Work instruction | The expected answer comprises all lines from the entries that contain the string "repo".

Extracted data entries

==================================================

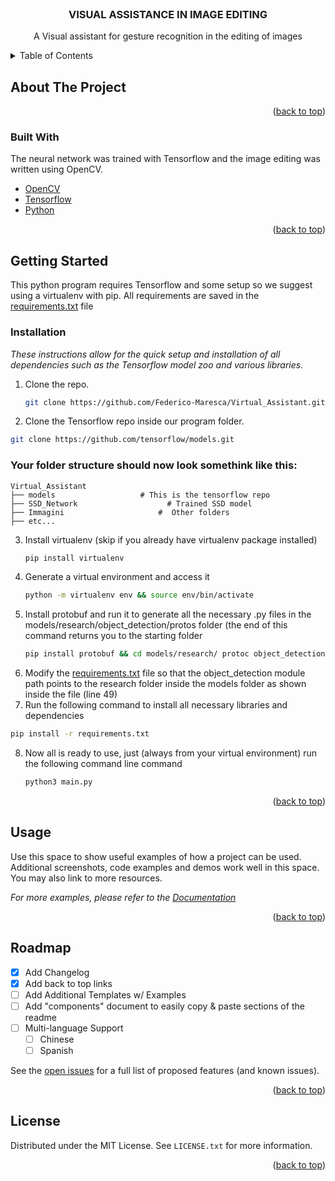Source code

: <div id="top"></div>
<br />
<div align="center">

  <h3 align="center">VISUAL ASSISTANCE IN IMAGE EDITING</h3>

  <p align="center">
    A Visual assistant for gesture recognition in the editing of images
  </p>
</div>



<!-- TABLE OF CONTENTS -->
<details>
  <summary>Table of Contents</summary>
  <ol>
    <li>
      <a href="#about-the-project">About The Project</a>
      <ul>
        <li><a href="#built-with">Built With</a></li>
      </ul>
    </li>
    <li>
      <a href="#getting-started">Getting Started</a>
      <ul>
        <li><a href="#prerequisites">Prerequisites</a></li>
        <li><a href="#installation">Installation</a></li>
      </ul>
    </li>
    <li><a href="#usage">Usage</a></li>
    <li><a href="#roadmap">Roadmap</a></li>
    <li><a href="#contributing">Contributing</a></li>
    <li><a href="#license">License</a></li>
    <li><a href="#contact">Contact</a></li>
    <li><a href="#acknowledgments">Acknowledgments</a></li>
  </ol>
</details>



<!-- ABOUT THE PROJECT -->
## About The Project



<p align="right">(<a href="#top">back to top</a>)</p>



### Built With

The neural network was trained with Tensorflow and the image editing was written using OpenCV.

* [OpenCV](https://opencv.org/)
* [Tensorflow](https://www.tensorflow.org/)
* [Python](https://https://www.python.org/)

<p align="right">(<a href="#top">back to top</a>)</p>



<!-- GETTING STARTED -->
## Getting Started

This python program requires Tensorflow and some setup so we suggest using a virtualenv with pip. All requirements are saved in the [requirements.txt](https://github.com/Federico-Maresca/Virtual_Assistant/blob/master/requirements.txt) file


### Installation

_These instructions allow for the quick setup and installation of all dependencies such as the Tensorflow model zoo and various libraries._

1. Clone the repo.
   ```sh
   git clone https://github.com/Federico-Maresca/Virtual_Assistant.git
   ```
2.  Clone the Tensorflow repo inside our program folder.
   ```sh
   git clone https://github.com/tensorflow/models.git
   ```
### Your folder structure should now look somethink like this:

    Virtual_Assistant
    ├── models                   # This is the tensorflow repo
    ├── SSD_Network                    # Trained SSD model
    ├── Immagini                     #  Other folders
    ├── etc...                    
    
3. Install virtualenv (skip if you already have virtualenv package installed)
   ```sh
   pip install virtualenv 
   ```
4. Generate a virtual environment and access it
   ```sh
   python -m virtualenv env && source env/bin/activate
   ```
5. Install protobuf and run it to generate all the necessary .py files in the models/research/object_detection/protos folder (the end of this command returns you to the starting folder
   ```sh
   pip install protobuf && cd models/research/ protoc object_detection/protos/*.proto --python_out=. && cd ../..
   ```
6. Modify the [requirements.txt](https://github.com/Federico-Maresca/Virtual_Assistant/blob/master/requirements.txt) file so that the object_detection module path points to the research folder inside the models folder as shown inside the file (line 49)
7.  Run the following command to install all necessary libraries and dependencies
   ```sh
   pip install -r requirements.txt
   ```
8. Now all is ready to use, just (always from your virtual  environment) run the following command line command
   ```sh
   python3 main.py
   ```
<p align="right">(<a href="#top">back to top</a>)</p>



<!-- USAGE EXAMPLES -->
## Usage

Use this space to show useful examples of how a project can be used. Additional screenshots, code examples and demos work well in this space. You may also link to more resources.

_For more examples, please refer to the [Documentation](https://example.com)_

<p align="right">(<a href="#top">back to top</a>)</p>



<!-- ROADMAP -->
## Roadmap

- [x] Add Changelog
- [x] Add back to top links
- [ ] Add Additional Templates w/ Examples
- [ ] Add "components" document to easily copy & paste sections of the readme
- [ ] Multi-language Support
    - [ ] Chinese
    - [ ] Spanish

See the [open issues](https://github.com/othneildrew/Best-README-Template/issues) for a full list of proposed features (and known issues).

<p align="right">(<a href="#top">back to top</a>)</p>



<!-- LICENSE -->
## License

Distributed under the MIT License. See `LICENSE.txt` for more information.

<p align="right">(<a href="#top">back to top</a>)</p>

==================================================

Output of the exercise |
1. Clone the repo.
2.  Clone the Tensorflow repo inside our program folder.
    ├── models                   # This is the tensorflow repo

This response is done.